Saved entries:
□ □ □ □

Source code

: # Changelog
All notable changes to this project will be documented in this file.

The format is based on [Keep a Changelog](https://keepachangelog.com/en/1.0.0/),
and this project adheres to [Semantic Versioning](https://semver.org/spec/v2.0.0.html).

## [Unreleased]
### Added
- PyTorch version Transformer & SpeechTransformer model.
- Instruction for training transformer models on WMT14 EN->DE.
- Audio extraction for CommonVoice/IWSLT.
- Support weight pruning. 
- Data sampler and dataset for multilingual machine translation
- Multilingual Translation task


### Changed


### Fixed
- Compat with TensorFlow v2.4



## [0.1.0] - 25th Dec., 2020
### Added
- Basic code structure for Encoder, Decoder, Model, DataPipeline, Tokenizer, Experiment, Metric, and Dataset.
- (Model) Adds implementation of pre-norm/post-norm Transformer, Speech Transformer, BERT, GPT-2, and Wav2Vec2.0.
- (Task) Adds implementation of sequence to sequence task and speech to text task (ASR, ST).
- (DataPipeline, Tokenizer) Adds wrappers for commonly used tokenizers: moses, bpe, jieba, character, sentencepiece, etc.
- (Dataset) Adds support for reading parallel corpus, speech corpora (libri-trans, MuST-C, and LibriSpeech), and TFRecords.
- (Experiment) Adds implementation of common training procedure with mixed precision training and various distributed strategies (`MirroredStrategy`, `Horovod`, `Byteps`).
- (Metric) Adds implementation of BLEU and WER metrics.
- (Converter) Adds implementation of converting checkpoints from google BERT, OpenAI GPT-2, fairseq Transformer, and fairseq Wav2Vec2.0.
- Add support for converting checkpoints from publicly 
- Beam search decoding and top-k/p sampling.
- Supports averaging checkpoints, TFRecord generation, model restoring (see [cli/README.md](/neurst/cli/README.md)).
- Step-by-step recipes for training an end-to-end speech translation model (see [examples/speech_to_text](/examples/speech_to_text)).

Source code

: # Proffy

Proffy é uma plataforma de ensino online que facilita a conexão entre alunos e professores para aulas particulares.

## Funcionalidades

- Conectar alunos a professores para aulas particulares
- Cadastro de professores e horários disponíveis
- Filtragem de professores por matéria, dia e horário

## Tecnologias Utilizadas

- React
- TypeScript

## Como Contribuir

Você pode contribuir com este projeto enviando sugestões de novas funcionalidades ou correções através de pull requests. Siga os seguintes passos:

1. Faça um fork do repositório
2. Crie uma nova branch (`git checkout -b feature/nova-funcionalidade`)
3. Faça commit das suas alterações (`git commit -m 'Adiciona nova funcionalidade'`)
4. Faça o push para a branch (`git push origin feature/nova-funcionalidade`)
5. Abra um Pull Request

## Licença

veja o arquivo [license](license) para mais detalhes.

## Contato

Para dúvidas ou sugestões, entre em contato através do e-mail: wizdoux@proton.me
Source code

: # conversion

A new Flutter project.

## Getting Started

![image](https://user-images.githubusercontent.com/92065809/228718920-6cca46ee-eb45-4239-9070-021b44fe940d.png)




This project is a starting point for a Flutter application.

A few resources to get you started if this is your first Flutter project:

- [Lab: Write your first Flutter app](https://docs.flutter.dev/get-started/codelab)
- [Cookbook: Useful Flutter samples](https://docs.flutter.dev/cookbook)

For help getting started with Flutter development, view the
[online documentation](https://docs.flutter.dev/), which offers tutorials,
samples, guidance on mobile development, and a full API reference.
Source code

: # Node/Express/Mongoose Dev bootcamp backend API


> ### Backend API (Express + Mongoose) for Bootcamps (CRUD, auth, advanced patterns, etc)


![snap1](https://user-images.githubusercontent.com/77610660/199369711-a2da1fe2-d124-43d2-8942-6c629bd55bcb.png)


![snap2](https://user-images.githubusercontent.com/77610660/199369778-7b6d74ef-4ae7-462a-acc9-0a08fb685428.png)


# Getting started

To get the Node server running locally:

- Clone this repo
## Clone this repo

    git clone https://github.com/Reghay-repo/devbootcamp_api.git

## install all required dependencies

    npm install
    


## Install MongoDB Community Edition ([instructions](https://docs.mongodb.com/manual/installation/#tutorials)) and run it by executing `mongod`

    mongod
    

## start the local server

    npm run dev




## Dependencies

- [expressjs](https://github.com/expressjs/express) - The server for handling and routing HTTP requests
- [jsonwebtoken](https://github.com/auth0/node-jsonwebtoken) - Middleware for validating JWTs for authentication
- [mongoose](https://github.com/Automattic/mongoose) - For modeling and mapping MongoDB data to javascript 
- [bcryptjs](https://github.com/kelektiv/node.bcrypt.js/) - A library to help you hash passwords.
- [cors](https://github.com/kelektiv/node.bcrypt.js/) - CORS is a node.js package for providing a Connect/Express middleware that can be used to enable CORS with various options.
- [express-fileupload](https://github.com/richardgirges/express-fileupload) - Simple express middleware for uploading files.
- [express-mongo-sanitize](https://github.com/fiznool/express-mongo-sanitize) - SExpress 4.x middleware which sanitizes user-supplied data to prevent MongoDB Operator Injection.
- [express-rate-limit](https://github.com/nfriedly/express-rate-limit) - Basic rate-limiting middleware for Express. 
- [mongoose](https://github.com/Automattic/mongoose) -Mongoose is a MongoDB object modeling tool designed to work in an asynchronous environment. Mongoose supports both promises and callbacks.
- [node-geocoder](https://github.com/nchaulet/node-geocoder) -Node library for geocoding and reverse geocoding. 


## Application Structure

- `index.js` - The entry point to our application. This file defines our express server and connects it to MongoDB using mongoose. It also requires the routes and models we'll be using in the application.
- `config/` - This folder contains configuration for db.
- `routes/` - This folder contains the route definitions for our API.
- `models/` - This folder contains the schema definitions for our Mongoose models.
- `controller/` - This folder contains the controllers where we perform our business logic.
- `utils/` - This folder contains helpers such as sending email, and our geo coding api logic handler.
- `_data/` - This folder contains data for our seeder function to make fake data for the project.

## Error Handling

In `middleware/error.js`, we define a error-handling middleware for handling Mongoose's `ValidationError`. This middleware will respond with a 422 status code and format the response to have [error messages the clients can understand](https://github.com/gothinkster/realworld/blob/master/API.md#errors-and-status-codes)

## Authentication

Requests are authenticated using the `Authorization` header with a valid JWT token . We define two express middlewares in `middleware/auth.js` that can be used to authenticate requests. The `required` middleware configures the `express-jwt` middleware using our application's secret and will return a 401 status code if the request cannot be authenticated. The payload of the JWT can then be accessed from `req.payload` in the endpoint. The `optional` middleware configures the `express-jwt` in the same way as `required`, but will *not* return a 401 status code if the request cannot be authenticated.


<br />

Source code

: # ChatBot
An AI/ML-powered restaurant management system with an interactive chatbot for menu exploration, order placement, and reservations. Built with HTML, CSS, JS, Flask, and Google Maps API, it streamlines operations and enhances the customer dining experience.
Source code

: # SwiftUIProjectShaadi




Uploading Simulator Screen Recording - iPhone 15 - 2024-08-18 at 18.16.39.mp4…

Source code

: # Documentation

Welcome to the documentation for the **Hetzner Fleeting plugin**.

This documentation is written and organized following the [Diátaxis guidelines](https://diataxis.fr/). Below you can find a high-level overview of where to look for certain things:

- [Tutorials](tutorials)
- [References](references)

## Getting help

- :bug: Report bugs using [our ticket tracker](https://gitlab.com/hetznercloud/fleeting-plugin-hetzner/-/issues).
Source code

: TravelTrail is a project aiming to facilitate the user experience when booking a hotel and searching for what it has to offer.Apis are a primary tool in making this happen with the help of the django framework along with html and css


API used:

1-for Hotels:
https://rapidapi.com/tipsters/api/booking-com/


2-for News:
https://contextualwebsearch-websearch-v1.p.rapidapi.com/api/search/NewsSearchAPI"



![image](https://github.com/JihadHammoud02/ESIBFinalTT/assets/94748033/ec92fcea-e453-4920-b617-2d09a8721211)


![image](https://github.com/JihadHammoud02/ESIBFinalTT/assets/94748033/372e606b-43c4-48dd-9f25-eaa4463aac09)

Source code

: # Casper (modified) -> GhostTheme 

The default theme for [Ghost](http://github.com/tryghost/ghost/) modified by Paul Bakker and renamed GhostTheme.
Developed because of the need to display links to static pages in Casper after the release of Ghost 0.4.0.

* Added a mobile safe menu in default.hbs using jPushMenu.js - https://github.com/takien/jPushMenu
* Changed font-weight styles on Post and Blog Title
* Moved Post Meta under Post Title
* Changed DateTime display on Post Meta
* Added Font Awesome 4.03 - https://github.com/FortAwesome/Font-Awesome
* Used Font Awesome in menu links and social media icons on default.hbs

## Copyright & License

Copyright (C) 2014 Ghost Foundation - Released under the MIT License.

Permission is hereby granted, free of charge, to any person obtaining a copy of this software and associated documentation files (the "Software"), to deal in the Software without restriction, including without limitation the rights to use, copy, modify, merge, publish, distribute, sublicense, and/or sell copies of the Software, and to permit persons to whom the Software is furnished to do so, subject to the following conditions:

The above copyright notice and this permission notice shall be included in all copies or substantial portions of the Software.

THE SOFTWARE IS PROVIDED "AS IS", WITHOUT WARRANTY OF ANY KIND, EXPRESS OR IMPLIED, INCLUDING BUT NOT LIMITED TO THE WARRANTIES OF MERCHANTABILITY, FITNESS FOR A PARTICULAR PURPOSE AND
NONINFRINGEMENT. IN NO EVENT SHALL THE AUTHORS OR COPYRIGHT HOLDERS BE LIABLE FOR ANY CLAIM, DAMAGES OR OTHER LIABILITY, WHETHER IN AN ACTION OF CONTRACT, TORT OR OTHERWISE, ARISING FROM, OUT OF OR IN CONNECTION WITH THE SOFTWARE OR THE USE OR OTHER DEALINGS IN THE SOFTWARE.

□ □ □ □

• WHAT YOU NEED TO DO: The required answer is the exact run of lines above starting at the line with "4.03 - https://github.com/FortAwesome/Font-Awesome" and ending at the line with "Copyright (C) 2014", with both ends present.

• ANSWER SECTION:
* Added Font Awesome 4.03 - https://github.com/FortAwesome/Font-Awesome
* Used Font Awesome in menu links and social media icons on default.hbs

## Copyright & License

Copyright (C) 2014 Ghost Foundation - Released under the MIT License.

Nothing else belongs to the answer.